Even though my childhood was innocent, and filled with childish adventures with Elizabeth and Henry, my intelligence has isolated me from the rest of the people around me. I began to pour over books, I needed knowladge to survive, so my father sent me to the University of Ingolstadt to study. Shortly before I left, my dear Elizabeth caught the scarlet fever. Even though she was strong enough to endure it, my mother who caught it from her while attending her was not. At the Universtiy, I couldn't wait to meet my philosophy professor, Krempe, but he told me all I learned was for nothing, the alchemists of old were not to be looked at in wonder.

My thirst for knowladge being even greater than before, I began to study what many have done before me, but only I have accomplished, making artificial life.
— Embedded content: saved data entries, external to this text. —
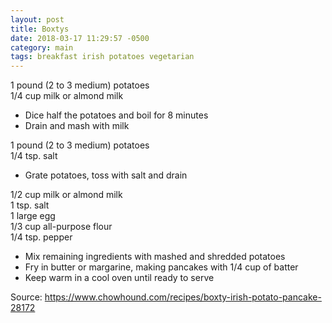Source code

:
 ```yaml
---
layout: post
title: Boxtys
date: 2018-03-17 11:29:57 -0500
category: main
tags: breakfast irish potatoes vegetarian
---
```

1 pound (2 to 3 medium) potatoes  
1/4 cup milk or almond milk  

  * Dice half the potatoes and boil for 8 minutes
  * Drain and mash with milk

1 pound (2 to 3 medium) potatoes  
1/4 tsp. salt  

  * Grate potatoes, toss with salt and drain

1/2 cup milk or almond milk  
1 tsp. salt  
1 large egg  
1/3 cup all-purpose flour  
1/4 tsp. pepper  

  * Mix remaining ingredients with mashed and shredded potatoes
  * Fry in butter or margarine, making pancakes with 1/4 cup of batter
  * Keep warm in a cool oven until ready to serve

Source: <https://www.chowhound.com/recipes/boxty-irish-potato-pancake-28172>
Many a night was spent in graveyards in secret collecting body parts. Then, finally, I made what I longed to for so long, creating life.

Unfortunately he, was not what I expected. What I expected was a glorious man, who understood the tounge and gracefully interacted with human life. But what I, Victor Frankenstein, had made, was a mosnter. His sounds were inarticulate, his skin was wrinkly.

"No mortal could support the horror of that countenance! A mummy again endured with animation could not be so hideous as that wretch."